Let the co-ordinates of the point which is equidistant from the points $A$ and $B$ be $C(x, 0)$.
This implies,
$AC = CB$
The distance between two points \( \mathrm{A}\left(x_{1}, y_{1}\right) \) and \( \mathrm{B}\left(x_{2}, y_{2}\right) \) is \( \sqrt{\left(x_{2}-x_{1}\right)^{2}+\left(y_{2}-y_{1}\right)^{2}} \).
Therefore,
\( AC=\sqrt{(x-5)^2+(0-9)^2} \)
\( =\sqrt{(x-5)^{2}+81} \)
\( CB=\sqrt{(x+4)^{2}+(0-6)^{2}} \)
\( =\sqrt{(x+4)^{2}+36} \)
\( \Rightarrow \sqrt{(x-5)^{2}+81}=\sqrt{(x+4)^{2}+36} \)

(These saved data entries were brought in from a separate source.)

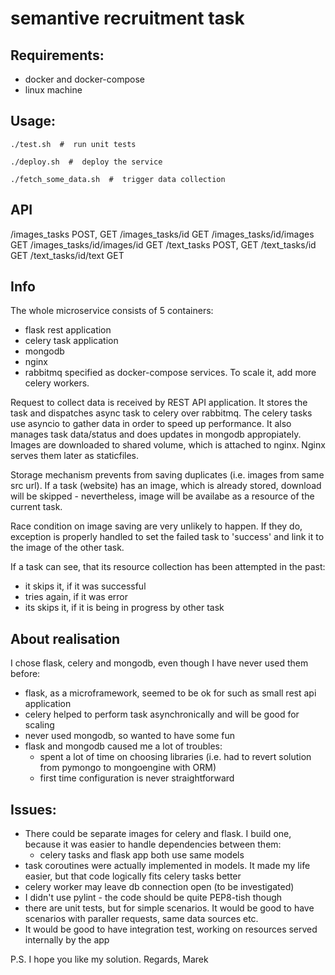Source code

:# semantive recruitment task

## Requirements:
- docker and docker-compose
- linux machine

## Usage:
```
./test.sh  #  run unit tests
```
```
./deploy.sh  #  deploy the service
```
```
./fetch_some_data.sh  #  trigger data collection
```

## API
/images_tasks  POST, GET
/images_tasks/id  GET
/images_tasks/id/images GET
/images_tasks/id/images/id  GET
/text_tasks POST, GET
/text_tasks/id GET
/text_tasks/id/text GET


## Info
The whole microservice consists of 5 containers:
- flask rest application
- celery task application
- mongodb
- nginx
- rabbitmq
specified as docker-compose services. To scale it, add more celery workers.

Request to collect data is received by REST API application. It stores the task and dispatches async task to celery over rabbitmq.
The celery tasks use asyncio to gather data in order to speed up performance. It also manages task data/status and does 
updates in mongodb appropiately. 
Images are downloaded to shared volume, which is attached to nginx. Nginx serves them later as staticfiles.

Storage mechanism prevents from saving duplicates (i.e. images from same src url).
If a task (website) has an image, which is already stored, download will be skipped - nevertheless, image will be availabe as a resource of the current task. 

Race condition on image saving are very unlikely to happen. 
If they do, exception is properly handled to set the failed task to 'success' and link it to the image of the other task.

If a task can see, that its resource collection has been attempted in the past:
 - it skips it, if it was successful
 - tries again, if it was error
 - its skips it, if it is being in progress by other task
 
 ## About realisation
 I chose flask, celery and mongodb, even though I have never used them before:
 - flask, as a microframework, seemed to be ok for such as small rest api application
 - celery helped to perform task asynchronically and will be good for scaling
 - never used mongodb, so wanted to have some fun
 - flask and mongodb caused me a lot of troubles:
   - spent a lot of time on choosing libraries (i.e. had to revert solution from pymongo to mongoengine with ORM)
   - first time configuration is never straightforward
   
 ## Issues:
  - There could be separate images for celery and flask. I build one, because it was easier to handle dependencies between them:
    - celery tasks and flask app both use same models
  - task coroutines were actually implemented in models. It made my life easier, but that code logically fits celery tasks better
  - celery worker may leave db connection open (to be investigated)
  - I didn't use pylint - the code should be quite PEP8-tish though 
  - there are unit tests, but for simple scenarios. It would be good to have scenarios with paraller requests, same data sources etc.
  - It would be good to have integration test, working on resources served internally by the app
  
  P.S. I hope you like my solution.
  Regards,
  Marek
 
 


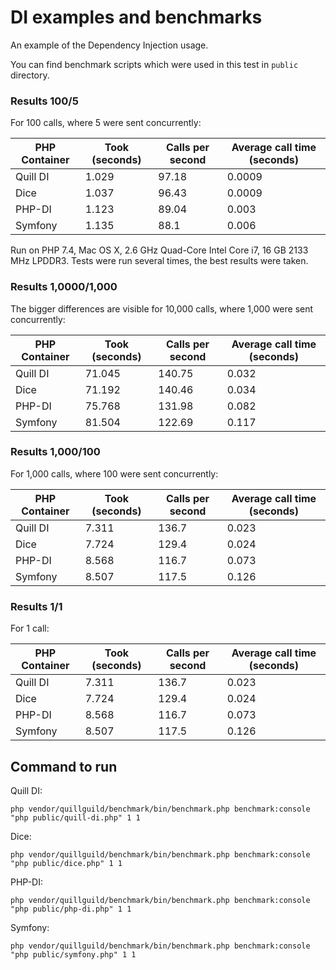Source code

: # DI examples and benchmarks

An example of the Dependency Injection usage.

You can find benchmark scripts which were used in this test in `public`
directory.

### Results 100/5

For 100 calls, where 5 were sent concurrently:

| PHP Container | Took (seconds) | Calls per second | Average call time (seconds) |
|---------------|----------------|------------------|-----------------------------|
| Quill DI      | 1.029          | 97.18            | 0.0009                      |
| Dice          | 1.037          | 96.43            | 0.0009                      |
| PHP-DI        | 1.123          | 89.04            | 0.003                       |
| Symfony       | 1.135          | 88.1             | 0.006                       |

Run on PHP 7.4, Mac OS X, 2.6 GHz Quad-Core Intel Core i7, 16 GB 2133 MHz
LPDDR3. Tests were run several times, the best results were taken.

### Results 1,0000/1,000

The bigger differences are visible for 10,000 calls, where 1,000 were sent
concurrently:

| PHP Container | Took (seconds) | Calls per second | Average call time (seconds) |
|---------------|----------------|------------------|-----------------------------|
| Quill DI      | 71.045         | 140.75           | 0.032                       |
| Dice          | 71.192         | 140.46           | 0.034                       |
| PHP-DI        | 75.768         | 131.98           | 0.082                       |
| Symfony       | 81.504         | 122.69           | 0.117                       |

### Results 1,000/100

For 1,000 calls, where 100 were sent concurrently:

| PHP Container | Took (seconds) | Calls per second | Average call time (seconds) |
|---------------|----------------|------------------|-----------------------------|
| Quill DI      | 7.311          | 136.7            | 0.023                       |
| Dice          | 7.724          | 129.4            | 0.024                       |
| PHP-DI        | 8.568          | 116.7            | 0.073                       |
| Symfony       | 8.507          | 117.5            | 0.126                       |

### Results 1/1

For 1 call:

| PHP Container | Took (seconds) | Calls per second | Average call time (seconds) |
|---------------|----------------|------------------|-----------------------------|
| Quill DI      | 7.311          | 136.7            | 0.023                       |
| Dice          | 7.724          | 129.4            | 0.024                       |
| PHP-DI        | 8.568          | 116.7            | 0.073                       |
| Symfony       | 8.507          | 117.5            | 0.126                       |

## Command to run

Quill DI:
```
php vendor/quillguild/benchmark/bin/benchmark.php benchmark:console "php public/quill-di.php" 1 1
```

Dice:
```
php vendor/quillguild/benchmark/bin/benchmark.php benchmark:console "php public/dice.php" 1 1
```

PHP-DI:
```
php vendor/quillguild/benchmark/bin/benchmark.php benchmark:console "php public/php-di.php" 1 1
```

Symfony:
```
php vendor/quillguild/benchmark/bin/benchmark.php benchmark:console "php public/symfony.php" 1 1
```
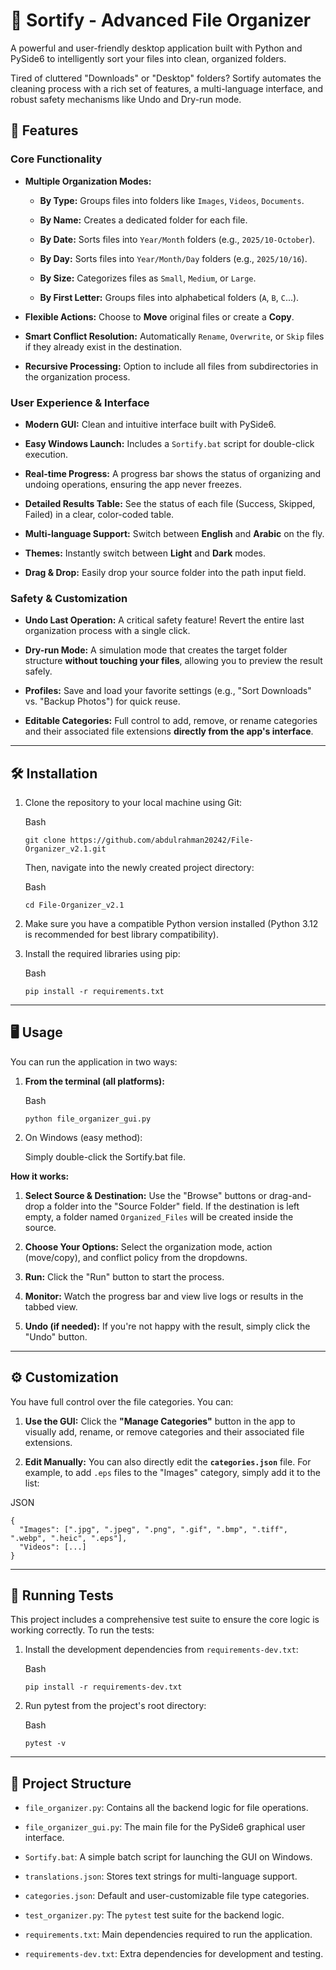# 📂 Sortify - Advanced File Organizer

A powerful and user-friendly desktop application built with Python and PySide6 to intelligently sort your files into clean, organized folders.

Tired of cluttered "Downloads" or "Desktop" folders? Sortify automates the cleaning process with a rich set of features, a multi-language interface, and robust safety mechanisms like Undo and Dry-run mode.

## 🚀 Features

### Core Functionality

- **Multiple Organization Modes:**
    
    - **By Type:** Groups files into folders like `Images`, `Videos`, `Documents`.
        
    - **By Name:** Creates a dedicated folder for each file.
        
    - **By Date:** Sorts files into `Year/Month` folders (e.g., `2025/10-October`).
        
    - **By Day:** Sorts files into `Year/Month/Day` folders (e.g., `2025/10/16`).
        
    - **By Size:** Categorizes files as `Small`, `Medium`, or `Large`.
        
    - **By First Letter:** Groups files into alphabetical folders (`A`, `B`, `C`...).
        
- **Flexible Actions:** Choose to **Move** original files or create a **Copy**.
    
- **Smart Conflict Resolution:** Automatically `Rename`, `Overwrite`, or `Skip` files if they already exist in the destination.
    
- **Recursive Processing:** Option to include all files from subdirectories in the organization process.
    

### User Experience & Interface

- **Modern GUI:** Clean and intuitive interface built with PySide6.
    
- **Easy Windows Launch:** Includes a `Sortify.bat` script for double-click execution.
    
- **Real-time Progress:** A progress bar shows the status of organizing and undoing operations, ensuring the app never freezes.
    
- **Detailed Results Table:** See the status of each file (Success, Skipped, Failed) in a clear, color-coded table.
    
- **Multi-language Support:** Switch between **English** and **Arabic** on the fly.
    
- **Themes:** Instantly switch between **Light** and **Dark** modes.
    
- **Drag & Drop:** Easily drop your source folder into the path input field.
    

### Safety & Customization

- **Undo Last Operation:** A critical safety feature! Revert the entire last organization process with a single click.
    
- **Dry-run Mode:** A simulation mode that creates the target folder structure **without touching your files**, allowing you to preview the result safely.
    
- **Profiles:** Save and load your favorite settings (e.g., "Sort Downloads" vs. "Backup Photos") for quick reuse.
    
- **Editable Categories:** Full control to add, remove, or rename categories and their associated file extensions **directly from the app's interface**.
    

---

## 🛠️ Installation

1. Clone the repository to your local machine using Git:
    
    Bash
    
    ```
    git clone https://github.com/abdulrahman20242/File-Organizer_v2.1.git
    ```
    
    Then, navigate into the newly created project directory:
    
    Bash
    
    ```
    cd File-Organizer_v2.1
    ```
    
2. Make sure you have a compatible Python version installed (Python 3.12 is recommended for best library compatibility).
    
3. Install the required libraries using pip:
    
    Bash
    
    ```
    pip install -r requirements.txt
    ```
    

---

## 🖥️ Usage

You can run the application in two ways:

1. **From the terminal (all platforms):**
    
    Bash
    
    ```
    python file_organizer_gui.py
    ```
    
2. On Windows (easy method):
    
    Simply double-click the Sortify.bat file.
    

**How it works:**

1. **Select Source & Destination:** Use the "Browse" buttons or drag-and-drop a folder into the "Source Folder" field. If the destination is left empty, a folder named `Organized_Files` will be created inside the source.
    
2. **Choose Your Options:** Select the organization mode, action (move/copy), and conflict policy from the dropdowns.
    
3. **Run:** Click the "Run" button to start the process.
    
4. **Monitor:** Watch the progress bar and view live logs or results in the tabbed view.
    
5. **Undo (if needed):** If you're not happy with the result, simply click the "Undo" button.
    

---

## ⚙️ Customization

You have full control over the file categories. You can:

1. **Use the GUI:** Click the **"Manage Categories"** button in the app to visually add, rename, or remove categories and their associated file extensions.
    
2. **Edit Manually:** You can also directly edit the **`categories.json`** file. For example, to add `.eps` files to the "Images" category, simply add it to the list:
    

JSON

```
{
  "Images": [".jpg", ".jpeg", ".png", ".gif", ".bmp", ".tiff", ".webp", ".heic", ".eps"],
  "Videos": [...]
}
```

---

## 🧪 Running Tests

This project includes a comprehensive test suite to ensure the core logic is working correctly. To run the tests:

1. Install the development dependencies from `requirements-dev.txt`:
    
    Bash
    
    ```
    pip install -r requirements-dev.txt
    ```
    
2. Run pytest from the project's root directory:
    
    Bash
    
    ```
    pytest -v
    ```
    

---

## 📒 Project Structure

- `file_organizer.py`: Contains all the backend logic for file operations.
    
- `file_organizer_gui.py`: The main file for the PySide6 graphical user interface.
    
- `Sortify.bat`: A simple batch script for launching the GUI on Windows.
    
- `translations.json`: Stores text strings for multi-language support.
    
- `categories.json`: Default and user-customizable file type categories.
    
- `test_organizer.py`: The `pytest` test suite for the backend logic.
    
- `requirements.txt`: Main dependencies required to run the application.
    
- `requirements-dev.txt`: Extra dependencies for development and testing.
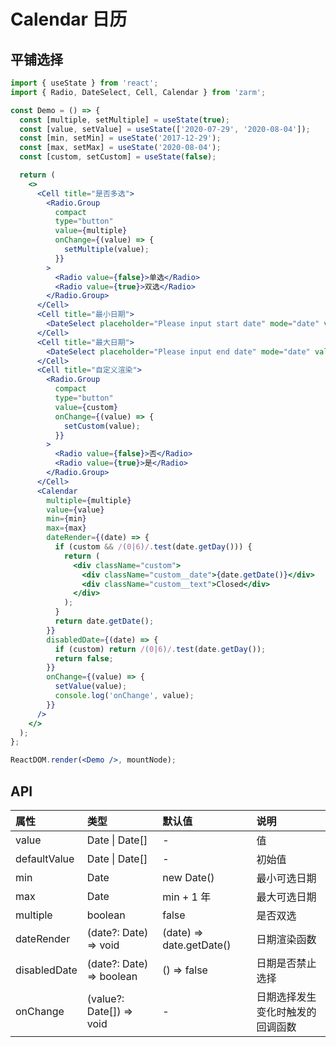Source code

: # Calendar 日历

## 平铺选择

```jsx
import { useState } from 'react';
import { Radio, DateSelect, Cell, Calendar } from 'zarm';

const Demo = () => {
  const [multiple, setMultiple] = useState(true);
  const [value, setValue] = useState(['2020-07-29', '2020-08-04']);
  const [min, setMin] = useState('2017-12-29');
  const [max, setMax] = useState('2020-08-04');
  const [custom, setCustom] = useState(false);

  return (
    <>
      <Cell title="是否多选">
        <Radio.Group
          compact
          type="button"
          value={multiple}
          onChange={(value) => {
            setMultiple(value);
          }}
        >
          <Radio value={false}>单选</Radio>
          <Radio value={true}>双选</Radio>
        </Radio.Group>
      </Cell>
      <Cell title="最小日期">
        <DateSelect placeholder="Please input start date" mode="date" value={min} onOk={setMin} />
      </Cell>
      <Cell title="最大日期">
        <DateSelect placeholder="Please input end date" mode="date" value={max} onOk={setMax} />
      </Cell>
      <Cell title="自定义渲染">
        <Radio.Group
          compact
          type="button"
          value={custom}
          onChange={(value) => {
            setCustom(value);
          }}
        >
          <Radio value={false}>否</Radio>
          <Radio value={true}>是</Radio>
        </Radio.Group>
      </Cell>
      <Calendar
        multiple={multiple}
        value={value}
        min={min}
        max={max}
        dateRender={(date) => {
          if (custom && /(0|6)/.test(date.getDay())) {
            return (
              <div className="custom">
                <div className="custom__date">{date.getDate()}</div>
                <div className="custom__text">Closed</div>
              </div>
            );
          }
          return date.getDate();
        }}
        disabledDate={(date) => {
          if (custom) return /(0|6)/.test(date.getDay());
          return false;
        }}
        onChange={(value) => {
          setValue(value);
          console.log('onChange', value);
        }}
      />
    </>
  );
};

ReactDOM.render(<Demo />, mountNode);
```

## API

| 属性         | 类型                     | 默认值                   | 说明                             |
| :----------- | :----------------------- | :----------------------- | :------------------------------- |
| value        | Date \| Date[]           | -                        | 值                               |
| defaultValue | Date \| Date[]           | -                        | 初始值                           |
| min          | Date                     | new Date()               | 最小可选日期                     |
| max          | Date                     | min + 1 年               | 最大可选日期                     |
| multiple     | boolean                  | false                    | 是否双选                         |
| dateRender   | (date?: Date) => void    | (date) => date.getDate() | 日期渲染函数                     |
| disabledDate | (date?: Date) => boolean | () => false              | 日期是否禁止选择                 |
| onChange     | (value?: Date[]) => void | -                        | 日期选择发生变化时触发的回调函数 |
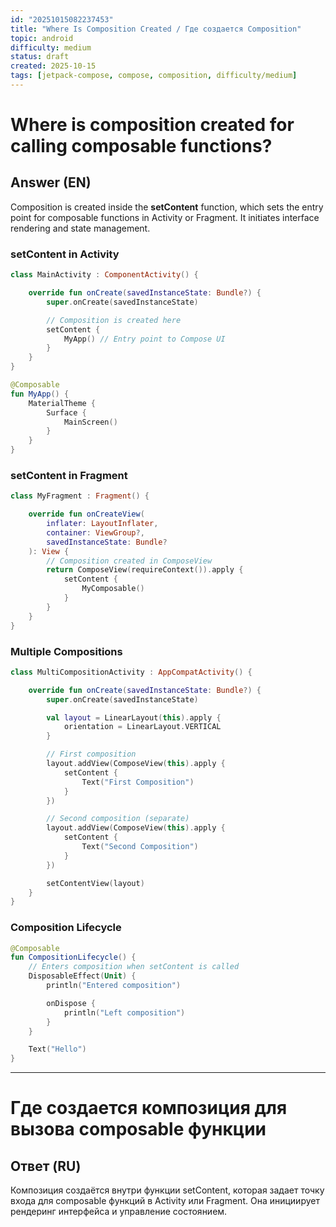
 ```yaml
---
id: "20251015082237453"
title: "Where Is Composition Created / Где создается Composition"
topic: android
difficulty: medium
status: draft
created: 2025-10-15
tags: [jetpack-compose, compose, composition, difficulty/medium]
---
```

# Where is composition created for calling composable functions?

## Answer (EN)
Composition is created inside the **setContent** function, which sets the entry point for composable functions in Activity or Fragment. It initiates interface rendering and state management.

### setContent in Activity

```kotlin
class MainActivity : ComponentActivity() {

    override fun onCreate(savedInstanceState: Bundle?) {
        super.onCreate(savedInstanceState)

        // Composition is created here
        setContent {
            MyApp() // Entry point to Compose UI
        }
    }
}

@Composable
fun MyApp() {
    MaterialTheme {
        Surface {
            MainScreen()
        }
    }
}
```

### setContent in Fragment

```kotlin
class MyFragment : Fragment() {

    override fun onCreateView(
        inflater: LayoutInflater,
        container: ViewGroup?,
        savedInstanceState: Bundle?
    ): View {
        // Composition created in ComposeView
        return ComposeView(requireContext()).apply {
            setContent {
                MyComposable()
            }
        }
    }
}
```

### Multiple Compositions

```kotlin
class MultiCompositionActivity : AppCompatActivity() {

    override fun onCreate(savedInstanceState: Bundle?) {
        super.onCreate(savedInstanceState)

        val layout = LinearLayout(this).apply {
            orientation = LinearLayout.VERTICAL
        }

        // First composition
        layout.addView(ComposeView(this).apply {
            setContent {
                Text("First Composition")
            }
        })

        // Second composition (separate)
        layout.addView(ComposeView(this).apply {
            setContent {
                Text("Second Composition")
            }
        })

        setContentView(layout)
    }
}
```

### Composition Lifecycle

```kotlin
@Composable
fun CompositionLifecycle() {
    // Enters composition when setContent is called
    DisposableEffect(Unit) {
        println("Entered composition")

        onDispose {
            println("Left composition")
        }
    }

    Text("Hello")
}
```

---

# Где создается композиция для вызова composable функции

## Ответ (RU)
Композиция создаётся внутри функции setContent, которая задает точку входа для composable функций в Activity или Fragment. Она инициирует рендеринг интерфейса и управление состоянием.
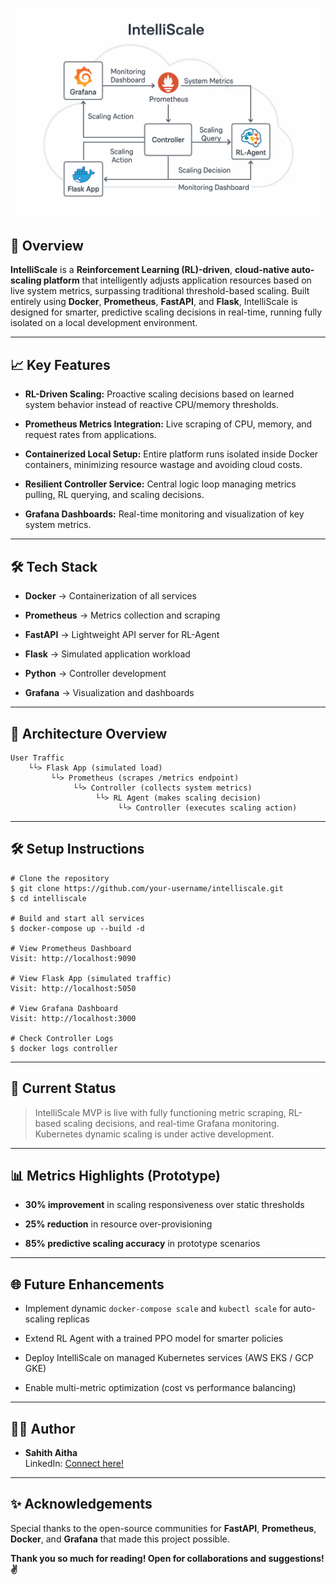 ![Architecture Diagram](images/intelliscale.png)

🚀 Overview
-----------

**IntelliScale** is a **Reinforcement Learning (RL)-driven**, **cloud-native auto-scaling platform** that intelligently adjusts application resources based on live system metrics, surpassing traditional threshold-based scaling. Built entirely using **Docker**, **Prometheus**, **FastAPI**, and **Flask**, IntelliScale is designed for smarter, predictive scaling decisions in real-time, running fully isolated on a local development environment.

* * * * *

📈 Key Features
---------------

-   **RL-Driven Scaling:** Proactive scaling decisions based on learned system behavior instead of reactive CPU/memory thresholds.

-   **Prometheus Metrics Integration:** Live scraping of CPU, memory, and request rates from applications.

-   **Containerized Local Setup:** Entire platform runs isolated inside Docker containers, minimizing resource wastage and avoiding cloud costs.

-   **Resilient Controller Service:** Central logic loop managing metrics pulling, RL querying, and scaling decisions.

-   **Grafana Dashboards:** Real-time monitoring and visualization of key system metrics.

* * * * *

🛠️ Tech Stack
--------------

-   **Docker** -> Containerization of all services

-   **Prometheus** -> Metrics collection and scraping

-   **FastAPI** -> Lightweight API server for RL-Agent

-   **Flask** -> Simulated application workload

-   **Python** -> Controller development

-   **Grafana** -> Visualization and dashboards

* * * * *

🔄 Architecture Overview
------------------------

```
User Traffic
    └└> Flask App (simulated load)
         └└> Prometheus (scrapes /metrics endpoint)
              └└> Controller (collects system metrics)
                   └└> RL Agent (makes scaling decision)
                        └└> Controller (executes scaling action)

```

* * * * *

🛠️ Setup Instructions
----------------------

```
# Clone the repository
$ git clone https://github.com/your-username/intelliscale.git
$ cd intelliscale

# Build and start all services
$ docker-compose up --build -d

# View Prometheus Dashboard
Visit: http://localhost:9090

# View Flask App (simulated traffic)
Visit: http://localhost:5050

# View Grafana Dashboard
Visit: http://localhost:3000

# Check Controller Logs
$ docker logs controller

```

* * * * *

🛐 Current Status
-----------------

> IntelliScale MVP is live with fully functioning metric scraping, RL-based scaling decisions, and real-time Grafana monitoring. Kubernetes dynamic scaling is under active development.

* * * * *

📊 Metrics Highlights (Prototype)
---------------------------------

-   **30% improvement** in scaling responsiveness over static thresholds

-   **25% reduction** in resource over-provisioning

-   **85% predictive scaling accuracy** in prototype scenarios

* * * * *

🌐 Future Enhancements
----------------------

-   Implement dynamic `docker-compose scale` and `kubectl scale` for auto-scaling replicas

-   Extend RL Agent with a trained PPO model for smarter policies

-   Deploy IntelliScale on managed Kubernetes services (AWS EKS / GCP GKE)

-   Enable multi-metric optimization (cost vs performance balancing)

* * * * *

👨‍💼 Author
------------

-   **Sahith Aitha**\
    LinkedIn: [Connect here!](https://www.linkedin.com/in/sahith-aitha-845887191/)

* * * * *

✨ Acknowledgements
------------------

Special thanks to the open-source communities for **FastAPI**, **Prometheus**, **Docker**, and **Grafana** that made this project possible.

**Thank you so much for reading! Open for collaborations and suggestions!✌️**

Squaring on both sides, we get,
\( (x-5)^{2}+81=(x+4)^{2}+36 \)
\( x^{2}-10 x+25+81=x^{2}+8 x+16+36 \)
\( -10 x-8 x=16+36-25-81 \)
\( -18x=52-106 \)
\( -18 x=-54 \)
\( \Rightarrow x=\frac{-54}{-18} \)
\( x=3 \)
Therefore, the required point is $(3,0)$.